Po czysto eksploatacyjnych zabiegach przyszła pora na usuwanie kolejnych mankamentów. W pierwszej kolejności serwis skupił się na układzie hamulcowym. W czasie hamowania samochód wpadał w mocne wibracje – diagnoza nad wyraz prosta: zwichrowane tarcze hamulcowe. Starym nie zostało już wiele życia, wobec czego zapadła decyzja o montażu nowych tarcz i klocków renomowanej firmy – problem wibracji przy hamowaniu zniknął bezpowrotnie. Przy okazji kontroli poddało cały układ jezdny, staranność dokręcenie śrub. Niestety, pomimo tego że Laguna serwisowana była tylko w ASO wszystkie śruby kół wkręcane były na sucho. W efekcie odkręcenie ich po roku od poprzedniej sezonowej zmiany opon było nie lada wyczynem. Stan zawieszenia określić można śmiało na wzorowy, na ten moment nic nie wymaga interwencji – także system 4CONTROL jest w doskonałym stanie, mimo powierzchownej korozji obudowy.

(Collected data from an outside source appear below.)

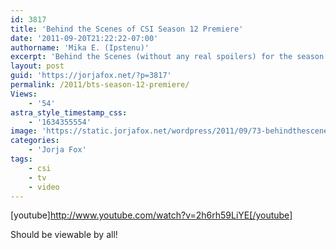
 ```yaml
---
id: 3817
title: 'Behind the Scenes of CSI Season 12 Premiere'
date: '2011-09-20T21:22:22-07:00'
authorname: 'Mika E. (Ipstenu)'
excerpt: 'Behind the Scenes (without any real spoilers) for the season premiere of CSI!'
layout: post
guid: 'https://jorjafox.net/?p=3817'
permalink: /2011/bts-season-12-premiere/
Views:
    - '54'
astra_style_timestamp_css:
    - '1634355554'
image: 'https://static.jorjafox.net/wordpress/2011/09/73-behindthescenes.png'
categories:
    - 'Jorja Fox'
tags:
    - csi
    - tv
    - video
---
```


[youtube]http://www.youtube.com/watch?v=2h6rh59LiYE[/youtube]

Should be viewable by all!
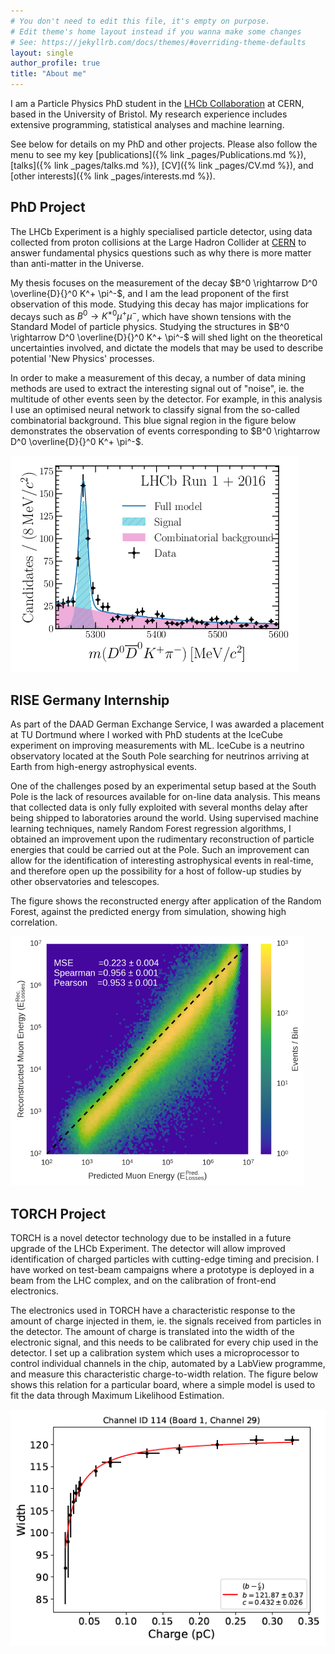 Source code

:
 ```yaml
---
# You don't need to edit this file, it's empty on purpose.
# Edit theme's home layout instead if you wanna make some changes
# See: https://jekyllrb.com/docs/themes/#overriding-theme-defaults
layout: single
author_profile: true
title: "About me"
---
```


I am a Particle Physics PhD student in the [LHCb Collaboration](https://lhcb-public.web.cern.ch/) at CERN, based in the University of Bristol. My research experience includes extensive programming, statistical analyses and machine learning. 

See below for details on my PhD and other projects. Please also follow the menu to see my key [publications]({% link _pages/Publications.md %}), [talks]({% link _pages/talks.md %}), [CV]({% link _pages/CV.md %}), and [other interests]({% link _pages/interests.md %}). 

## PhD Project
The LHCb Experiment is a highly specialised particle detector, using data collected from proton collisions at the Large Hadron Collider at [CERN](https://home.cern/) to answer fundamental physics questions such as why there is more matter than anti-matter in the Universe. 

My thesis focuses on the measurement of the decay $B^0 \rightarrow D^0 \overline{D}{}^0 K^+ \pi^-$, and I am the lead proponent of the first observation of this mode. Studying this decay has major implications for decays such as $B^0 \rightarrow K^{\ast0}\mu^+\mu^-$, which have shown tensions with the Standard Model of particle physics. Studying the structures in $B^0 \rightarrow D^0 \overline{D}{}^0 K^+ \pi^-$ will shed light on the theoretical uncertainties involved, and dictate the models that may be used to describe potential 'New Physics' processes. 

In order to make a measurement of this decay, a number of data mining methods are used to extract the interesting signal out of "noise", ie. the multitude of other events seen by the detector. For example, in this analysis I use an optimised neural network to classify signal from the so-called combinatorial background. This blue signal region in the figure below demonstrates the observation of events corresponding to $B^0 \rightarrow D^0 \overline{D}{}^0 K^+ \pi^-$.

![DDKpi_plot](/assets/images/DDKpi_plot.png)

## RISE Germany Internship
As part of the DAAD German Exchange Service, I was awarded a placement at TU Dortmund where I worked with PhD students at the IceCube experiment on improving measurements with ML. IceCube is a neutrino observatory located at the South Pole searching for neutrinos arriving at Earth from high-energy astrophysical events. 

One of the challenges posed by an experimental setup based at the South Pole is the lack of resources available for on-line data analysis. This means that collected data is only fully exploited with several months delay after being shipped to laboratories around the world. Using supervised machine learning techniques, namely Random Forest regression algorithms, I obtained an improvement upon the rudimentary reconstruction of particle energies that could be carried out at the Pole. Such an improvement can allow for the identification of interesting astrophysical events in real-time, and therefore open up the possibility for a host of follow-up studies by other observatories and telescopes. 

The figure shows the reconstructed energy after application of the Random Forest, against the predicted energy from simulation, showing high correlation.

![Muon_energy](/assets/images/muon_energy.png)

## TORCH Project
TORCH is a novel detector technology due to be installed in a future upgrade of the LHCb Experiment. The detector will allow improved identification of charged particles with cutting-edge timing and precision. I have worked on test-beam campaigns where a prototype is deployed in a beam from the LHC complex, and on the calibration of front-end electronics. 

The electronics used in TORCH have a characteristic response to the amount of charge injected in them, ie. the signals received from particles in the detector. The amount of charge is translated into the width of the electronic signal, and this needs to be calibrated for every chip used in the detector. I set up a calibration system which uses a microprocessor to control individual channels in the chip, automated by a LabView programme, and measure this characteristic charge-to-width relation. The figure below shows this relation for a particular board, where a simple model is used to fit the data through Maximum Likelihood Estimation.  

![TORCH_calib](/assets/images/torch_calib.png)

Zobacz: Testy samochodów Renault. Opinie, pomiary, spalanie
Ostatni problematyczny aspekt dotyczył silnika. Dwulitrowy diesel pracował należycie, rozwijał katalogową moc, nie ma żadnych wycieków. Jednakże nie nagrzewał się, wskazówka temperatury silnika po kilkudziesięciu kilometrach ledwo ruszała się z miejsca. Winny okazał się termostat. Wymiana elementu za 170 złotych wyeliminowała problem. Przy okazji czyszczeniu chemicznemu poddany został filtr cząstek stałych.
Zobacz: nowe samochody Renault. Promocje
Zakup potrzebnych części zamiennych pochłonął 1800 złotych, zaś robocizna kosztowała nas 1200 złotych. Prawdziwą ciekawostką jest elektronika Laguny III. Początkowo system Hands Free nie działał, natomiast szyby opuszczały i podnosiły się skokowo. Po tygodniu spędzonym w ogrzewanym garażu wszystko wróciło do normy.